I know the error is caused by the random definition but what could be my mistake here?

Side question:

With regards to the naming in the priors, is there a way when you get to S2_P_Bayesian_Interface you can rename the variable name of the priors from e.g. sigma_0 to sigma_P after the from_posterior?

Is there a way to extract the prior parameters to do Bayesian updating?

I have tried with code from updating prior but I can’t get past the errors to get the Interpolated information (return Interpolated(param, x, y))

Have you been able to run Updating priors — PyMC documentation as is locally on your computer? Do you understand what is happening in each of the steps?

I don’t think this is possible with pymc.MultiTrace but you can do that after converting to inferencedata using trace.posterior.rename(). After renaming however, you won’t be able to pass this trace to sample_posterior_predictive anymore.

I did try to run it on my computer (Win OS) but I keep on getting the first error. Regarding the understanding the code, I looked at the scipy part and I tried it with pymc3 that were second error came in. There were no examples how to use some of the parameters which is why I was confused.

what is the first error?

About name, see the main post(question)

All the errors I see in the post above are about your specific model, not about running the example notebook on your local environment without changing anything. I think you should start there.

Once you have managed to do this, go to the cell where the synthetic data is generated and change the y definition to use a hypersecant distribution. Then update the model to use your custom hypersecant distribution.

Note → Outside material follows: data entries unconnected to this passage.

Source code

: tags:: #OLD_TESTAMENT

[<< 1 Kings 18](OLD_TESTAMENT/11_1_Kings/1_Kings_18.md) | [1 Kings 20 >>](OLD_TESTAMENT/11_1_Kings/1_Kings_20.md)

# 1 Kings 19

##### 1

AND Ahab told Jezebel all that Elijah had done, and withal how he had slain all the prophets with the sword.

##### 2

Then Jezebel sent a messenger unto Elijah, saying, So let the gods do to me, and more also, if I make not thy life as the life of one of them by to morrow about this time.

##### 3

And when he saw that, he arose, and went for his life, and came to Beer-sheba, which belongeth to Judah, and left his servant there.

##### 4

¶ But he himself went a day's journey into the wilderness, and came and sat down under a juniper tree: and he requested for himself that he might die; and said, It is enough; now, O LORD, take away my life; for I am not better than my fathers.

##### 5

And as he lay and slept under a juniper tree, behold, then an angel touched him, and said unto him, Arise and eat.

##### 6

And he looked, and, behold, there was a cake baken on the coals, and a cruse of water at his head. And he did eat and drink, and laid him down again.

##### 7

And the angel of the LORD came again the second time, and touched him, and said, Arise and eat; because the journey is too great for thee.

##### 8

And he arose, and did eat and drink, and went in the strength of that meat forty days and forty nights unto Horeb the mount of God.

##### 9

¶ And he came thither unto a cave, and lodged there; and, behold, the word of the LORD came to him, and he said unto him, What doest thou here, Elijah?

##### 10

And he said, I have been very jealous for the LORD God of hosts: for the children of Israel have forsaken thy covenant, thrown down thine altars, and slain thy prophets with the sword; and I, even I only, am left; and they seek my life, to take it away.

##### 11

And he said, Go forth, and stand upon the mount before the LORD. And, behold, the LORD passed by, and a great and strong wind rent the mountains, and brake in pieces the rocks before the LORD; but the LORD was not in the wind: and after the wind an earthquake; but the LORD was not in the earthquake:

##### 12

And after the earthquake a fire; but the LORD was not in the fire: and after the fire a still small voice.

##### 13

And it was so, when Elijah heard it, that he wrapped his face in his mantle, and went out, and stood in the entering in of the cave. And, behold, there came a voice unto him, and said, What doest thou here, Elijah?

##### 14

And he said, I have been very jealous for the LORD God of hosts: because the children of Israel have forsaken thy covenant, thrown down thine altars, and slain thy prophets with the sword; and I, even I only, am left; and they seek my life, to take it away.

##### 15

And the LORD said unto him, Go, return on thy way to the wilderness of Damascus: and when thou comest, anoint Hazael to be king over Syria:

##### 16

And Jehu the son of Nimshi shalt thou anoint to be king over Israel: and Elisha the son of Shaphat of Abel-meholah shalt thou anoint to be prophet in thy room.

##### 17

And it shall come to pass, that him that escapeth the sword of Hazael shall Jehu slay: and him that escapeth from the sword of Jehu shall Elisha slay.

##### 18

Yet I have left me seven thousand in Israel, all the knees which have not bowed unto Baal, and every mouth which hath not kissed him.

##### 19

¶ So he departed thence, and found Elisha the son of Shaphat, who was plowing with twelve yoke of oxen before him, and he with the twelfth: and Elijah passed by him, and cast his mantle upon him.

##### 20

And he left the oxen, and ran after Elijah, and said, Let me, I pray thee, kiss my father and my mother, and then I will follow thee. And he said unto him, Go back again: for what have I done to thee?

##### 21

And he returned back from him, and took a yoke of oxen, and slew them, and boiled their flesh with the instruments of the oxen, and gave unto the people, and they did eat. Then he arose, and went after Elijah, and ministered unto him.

If you do that you’ll have a code you know works with a normal distribution with only one change, using a hypersecant instead. If something is wrong with the distribution it will show there, and if it fails you’ll know that what is wrong is the hypersecant distribution, not the data processing, not the adaptation of the prior update code to your situation (remember, only change the y and Y_obs variables, same x, same sigma, same mu…)

1 Like

well, my main aim is trying to update the model based on new data, so, I wanted to do updating part which is kind of similar to Kalman filter. I saw one book but they concentrated on discrete without going to continuous part. So, I have few questions:

  • how is it possible to implement Bayesian updating with pymc3?
  • is there tutorial for creating custom distribution? I looked at pymc3 but still I am not sure I am doing it right.

Also, another question, in the second error,

I looked at the code again and looked at the link that you sent. I found out could it be because of the naming it caused this error (Am I right)? I vaguely remember that either trace or tensor can be used to rename the variable.